__YOUR INSTRUCTIONS__: Every record must be copied out exactly.

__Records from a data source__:
=== Begin Enclosure ===
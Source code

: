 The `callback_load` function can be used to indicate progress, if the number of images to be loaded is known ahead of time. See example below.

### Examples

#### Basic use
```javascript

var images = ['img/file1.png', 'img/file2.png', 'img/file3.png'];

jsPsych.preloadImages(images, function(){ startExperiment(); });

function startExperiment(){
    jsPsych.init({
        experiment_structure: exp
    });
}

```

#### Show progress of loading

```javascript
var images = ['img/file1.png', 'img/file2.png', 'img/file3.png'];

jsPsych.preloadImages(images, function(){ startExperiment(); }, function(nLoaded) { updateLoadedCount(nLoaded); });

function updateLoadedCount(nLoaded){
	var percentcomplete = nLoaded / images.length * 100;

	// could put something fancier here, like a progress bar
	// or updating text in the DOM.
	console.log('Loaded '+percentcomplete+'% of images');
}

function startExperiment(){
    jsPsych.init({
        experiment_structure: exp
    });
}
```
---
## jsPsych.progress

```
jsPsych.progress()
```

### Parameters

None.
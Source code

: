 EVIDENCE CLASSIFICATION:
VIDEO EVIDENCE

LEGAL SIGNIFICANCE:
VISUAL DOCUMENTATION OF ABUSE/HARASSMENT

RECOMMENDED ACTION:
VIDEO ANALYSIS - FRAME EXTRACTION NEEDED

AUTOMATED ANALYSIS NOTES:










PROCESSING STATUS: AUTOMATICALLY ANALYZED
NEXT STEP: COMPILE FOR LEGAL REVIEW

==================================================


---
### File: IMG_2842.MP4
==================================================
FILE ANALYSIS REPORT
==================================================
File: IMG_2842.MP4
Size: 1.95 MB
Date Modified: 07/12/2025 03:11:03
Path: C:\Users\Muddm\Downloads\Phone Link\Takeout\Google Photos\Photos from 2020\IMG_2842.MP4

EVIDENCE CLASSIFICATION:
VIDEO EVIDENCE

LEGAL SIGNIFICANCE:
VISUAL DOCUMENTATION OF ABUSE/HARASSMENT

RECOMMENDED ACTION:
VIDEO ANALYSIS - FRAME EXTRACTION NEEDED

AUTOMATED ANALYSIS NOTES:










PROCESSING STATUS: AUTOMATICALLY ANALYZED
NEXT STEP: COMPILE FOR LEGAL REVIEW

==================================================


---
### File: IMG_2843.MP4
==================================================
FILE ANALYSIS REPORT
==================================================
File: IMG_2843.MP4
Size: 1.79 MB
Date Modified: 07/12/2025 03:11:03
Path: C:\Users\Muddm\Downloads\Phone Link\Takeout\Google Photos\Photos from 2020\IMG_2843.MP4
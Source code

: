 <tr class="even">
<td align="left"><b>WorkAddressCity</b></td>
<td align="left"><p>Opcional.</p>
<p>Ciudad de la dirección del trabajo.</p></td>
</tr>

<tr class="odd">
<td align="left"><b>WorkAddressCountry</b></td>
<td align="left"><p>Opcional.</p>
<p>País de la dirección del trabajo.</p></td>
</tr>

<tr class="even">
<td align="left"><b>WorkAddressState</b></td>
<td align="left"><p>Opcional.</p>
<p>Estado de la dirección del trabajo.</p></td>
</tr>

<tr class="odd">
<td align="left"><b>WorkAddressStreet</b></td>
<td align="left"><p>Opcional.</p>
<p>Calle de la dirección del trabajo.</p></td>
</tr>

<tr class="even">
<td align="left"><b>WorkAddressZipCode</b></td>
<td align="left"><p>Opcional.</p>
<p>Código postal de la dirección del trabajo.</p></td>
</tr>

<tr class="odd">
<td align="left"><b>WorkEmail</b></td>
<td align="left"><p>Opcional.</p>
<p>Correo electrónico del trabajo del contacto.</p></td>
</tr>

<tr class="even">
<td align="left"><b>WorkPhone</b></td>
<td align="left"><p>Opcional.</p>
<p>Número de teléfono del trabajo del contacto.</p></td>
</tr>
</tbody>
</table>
=== End Enclosure ===
__TASK SOLUTION__:
Source code

: The `callback_load` function can be used to indicate progress, if the number of images to be loaded is known ahead of time. See example below.

### Examples

#### Basic use
```javascript

var images = ['img/file1.png', 'img/file2.png', 'img/file3.png'];

jsPsych.preloadImages(images, function(){ startExperiment(); });

function startExperiment(){
    jsPsych.init({
        experiment_structure: exp
    });
}

```

#### Show progress of loading

```javascript
var images = ['img/file1.png', 'img/file2.png', 'img/file3.png'];

jsPsych.preloadImages(images, function(){ startExperiment(); }, function(nLoaded) { updateLoadedCount(nLoaded); });

function updateLoadedCount(nLoaded){
	var percentcomplete = nLoaded / images.length * 100;

	// could put something fancier here, like a progress bar
	// or updating text in the DOM.
	console.log('Loaded '+percentcomplete+'% of images');
}

function startExperiment(){
    jsPsych.init({
        experiment_structure: exp
    });
}
```
---
## jsPsych.progress

```
jsPsych.progress()
```

### Parameters

None.
Source code

: EVIDENCE CLASSIFICATION:
VIDEO EVIDENCE

LEGAL SIGNIFICANCE:
VISUAL DOCUMENTATION OF ABUSE/HARASSMENT

RECOMMENDED ACTION:
VIDEO ANALYSIS - FRAME EXTRACTION NEEDED

AUTOMATED ANALYSIS NOTES:










PROCESSING STATUS: AUTOMATICALLY ANALYZED
NEXT STEP: COMPILE FOR LEGAL REVIEW

==================================================


---
### File: IMG_2842.MP4
==================================================
FILE ANALYSIS REPORT
==================================================
File: IMG_2842.MP4
Size: 1.95 MB
Date Modified: 07/12/2025 03:11:03
Path: C:\Users\Muddm\Downloads\Phone Link\Takeout\Google Photos\Photos from 2020\IMG_2842.MP4

EVIDENCE CLASSIFICATION:
VIDEO EVIDENCE

LEGAL SIGNIFICANCE:
VISUAL DOCUMENTATION OF ABUSE/HARASSMENT

RECOMMENDED ACTION:
VIDEO ANALYSIS - FRAME EXTRACTION NEEDED

AUTOMATED ANALYSIS NOTES:










PROCESSING STATUS: AUTOMATICALLY ANALYZED
NEXT STEP: COMPILE FOR LEGAL REVIEW

==================================================


---
### File: IMG_2843.MP4
==================================================
FILE ANALYSIS REPORT
==================================================
File: IMG_2843.MP4
Size: 1.79 MB
Date Modified: 07/12/2025 03:11:03
Path: C:\Users\Muddm\Downloads\Phone Link\Takeout\Google Photos\Photos from 2020\IMG_2843.MP4
Source code

: <tr class="even">
<td align="left"><b>WorkAddressCity</b></td>
<td align="left"><p>Opcional.</p>
<p>Ciudad de la dirección del trabajo.</p></td>
</tr>

<tr class="odd">
<td align="left"><b>WorkAddressCountry</b></td>
<td align="left"><p>Opcional.</p>
<p>País de la dirección del trabajo.</p></td>
</tr>

<tr class="even">
<td align="left"><b>WorkAddressState</b></td>
<td align="left"><p>Opcional.</p>
<p>Estado de la dirección del trabajo.</p></td>
</tr>

<tr class="odd">
<td align="left"><b>WorkAddressStreet</b></td>
<td align="left"><p>Opcional.</p>
<p>Calle de la dirección del trabajo.</p></td>
</tr>

<tr class="even">
<td align="left"><b>WorkAddressZipCode</b></td>
<td align="left"><p>Opcional.</p>
<p>Código postal de la dirección del trabajo.</p></td>
</tr>

<tr class="odd">
<td align="left"><b>WorkEmail</b></td>
<td align="left"><p>Opcional.</p>
<p>Correo electrónico del trabajo del contacto.</p></td>
</tr>

<tr class="even">
<td align="left"><b>WorkPhone</b></td>
<td align="left"><p>Opcional.</p>
<p>Número de teléfono del trabajo del contacto.</p></td>
</tr>
</tbody>
</table>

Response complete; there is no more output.